AIM OF THE TASK:
Transcribe exactly the lines from the one containing "working with a" through the last line of the listing below, inclusive, and nothing beyond them.

------------------------------------------------

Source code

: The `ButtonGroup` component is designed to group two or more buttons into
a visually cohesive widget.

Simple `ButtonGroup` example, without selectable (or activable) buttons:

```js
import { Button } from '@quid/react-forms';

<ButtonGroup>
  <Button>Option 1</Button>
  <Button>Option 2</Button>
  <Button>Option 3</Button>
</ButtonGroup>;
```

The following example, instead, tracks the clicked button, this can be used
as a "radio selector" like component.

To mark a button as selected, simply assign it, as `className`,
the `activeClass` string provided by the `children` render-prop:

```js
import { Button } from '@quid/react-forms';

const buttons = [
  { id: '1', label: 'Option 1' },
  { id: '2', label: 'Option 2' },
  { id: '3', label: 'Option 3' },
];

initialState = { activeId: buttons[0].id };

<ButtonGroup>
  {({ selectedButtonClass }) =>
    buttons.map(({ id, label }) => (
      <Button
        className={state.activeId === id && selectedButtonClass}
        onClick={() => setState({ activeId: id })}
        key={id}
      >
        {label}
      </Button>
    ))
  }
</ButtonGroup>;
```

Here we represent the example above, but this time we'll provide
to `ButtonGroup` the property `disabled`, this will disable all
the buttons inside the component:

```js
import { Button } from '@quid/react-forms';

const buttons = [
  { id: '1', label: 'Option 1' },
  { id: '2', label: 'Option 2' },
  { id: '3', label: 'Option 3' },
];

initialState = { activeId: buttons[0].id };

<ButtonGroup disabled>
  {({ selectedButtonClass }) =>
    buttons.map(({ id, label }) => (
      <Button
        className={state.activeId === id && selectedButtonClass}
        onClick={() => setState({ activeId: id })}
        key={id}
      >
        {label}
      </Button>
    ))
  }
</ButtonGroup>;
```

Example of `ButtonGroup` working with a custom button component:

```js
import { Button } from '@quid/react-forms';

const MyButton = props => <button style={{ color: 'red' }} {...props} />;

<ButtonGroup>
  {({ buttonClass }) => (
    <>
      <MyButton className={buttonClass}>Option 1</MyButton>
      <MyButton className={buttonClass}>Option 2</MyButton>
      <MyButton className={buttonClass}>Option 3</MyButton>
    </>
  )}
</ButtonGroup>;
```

------------------------------------------------

ANSWER:
Example of `ButtonGroup` working with a custom button component:

```js
import { Button } from '@quid/react-forms';

const MyButton = props => <button style={{ color: 'red' }} {...props} />;

<ButtonGroup>
  {({ buttonClass }) => (
    <>
      <MyButton className={buttonClass}>Option 1</MyButton>
      <MyButton className={buttonClass}>Option 2</MyButton>
      <MyButton className={buttonClass}>Option 3</MyButton>
    </>
  )}
</ButtonGroup>;
```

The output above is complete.